### EXERCISE OBJECTIVE
Repeat every record exactly as written.

---------- PROVIDED DATA ----------

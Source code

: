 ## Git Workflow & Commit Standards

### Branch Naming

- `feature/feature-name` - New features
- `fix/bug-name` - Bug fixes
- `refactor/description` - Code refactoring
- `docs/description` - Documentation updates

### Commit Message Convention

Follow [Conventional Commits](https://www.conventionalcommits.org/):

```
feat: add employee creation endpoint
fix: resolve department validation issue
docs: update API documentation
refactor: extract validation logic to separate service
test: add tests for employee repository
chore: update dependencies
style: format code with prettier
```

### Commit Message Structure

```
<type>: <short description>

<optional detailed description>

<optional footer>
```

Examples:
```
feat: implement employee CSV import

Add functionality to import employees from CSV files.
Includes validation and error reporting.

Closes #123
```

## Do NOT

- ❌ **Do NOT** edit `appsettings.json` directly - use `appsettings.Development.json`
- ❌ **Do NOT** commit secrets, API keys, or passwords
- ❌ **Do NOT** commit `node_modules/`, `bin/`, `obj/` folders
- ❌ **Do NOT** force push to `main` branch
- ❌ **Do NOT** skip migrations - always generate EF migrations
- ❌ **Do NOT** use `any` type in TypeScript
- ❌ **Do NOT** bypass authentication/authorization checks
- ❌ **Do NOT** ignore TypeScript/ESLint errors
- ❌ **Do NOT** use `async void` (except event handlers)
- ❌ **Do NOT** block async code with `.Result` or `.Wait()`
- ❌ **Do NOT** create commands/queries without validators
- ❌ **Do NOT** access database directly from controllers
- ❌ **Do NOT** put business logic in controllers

----------

### RESPONSE TO THIS TASK
Source code

: ## Git Workflow & Commit Standards

### Branch Naming

- `feature/feature-name` - New features
- `fix/bug-name` - Bug fixes
- `refactor/description` - Code refactoring
- `docs/description` - Documentation updates

### Commit Message Convention

Follow [Conventional Commits](https://www.conventionalcommits.org/):

```
feat: add employee creation endpoint
fix: resolve department validation issue
docs: update API documentation
refactor: extract validation logic to separate service
test: add tests for employee repository
chore: update dependencies
style: format code with prettier
```

### Commit Message Structure

```
<type>: <short description>

<optional detailed description>

<optional footer>
```

Examples:
```
feat: implement employee CSV import

Add functionality to import employees from CSV files.
Includes validation and error reporting.

Closes #123
```

## Do NOT

- ❌ **Do NOT** edit `appsettings.json` directly - use `appsettings.Development.json`
- ❌ **Do NOT** commit secrets, API keys, or passwords
- ❌ **Do NOT** commit `node_modules/`, `bin/`, `obj/` folders
- ❌ **Do NOT** force push to `main` branch
- ❌ **Do NOT** skip migrations - always generate EF migrations
- ❌ **Do NOT** use `any` type in TypeScript
- ❌ **Do NOT** bypass authentication/authorization checks
- ❌ **Do NOT** ignore TypeScript/ESLint errors
- ❌ **Do NOT** use `async void` (except event handlers)
- ❌ **Do NOT** block async code with `.Result` or `.Wait()`
- ❌ **Do NOT** create commands/queries without validators
- ❌ **Do NOT** access database directly from controllers
- ❌ **Do NOT** put business logic in controllers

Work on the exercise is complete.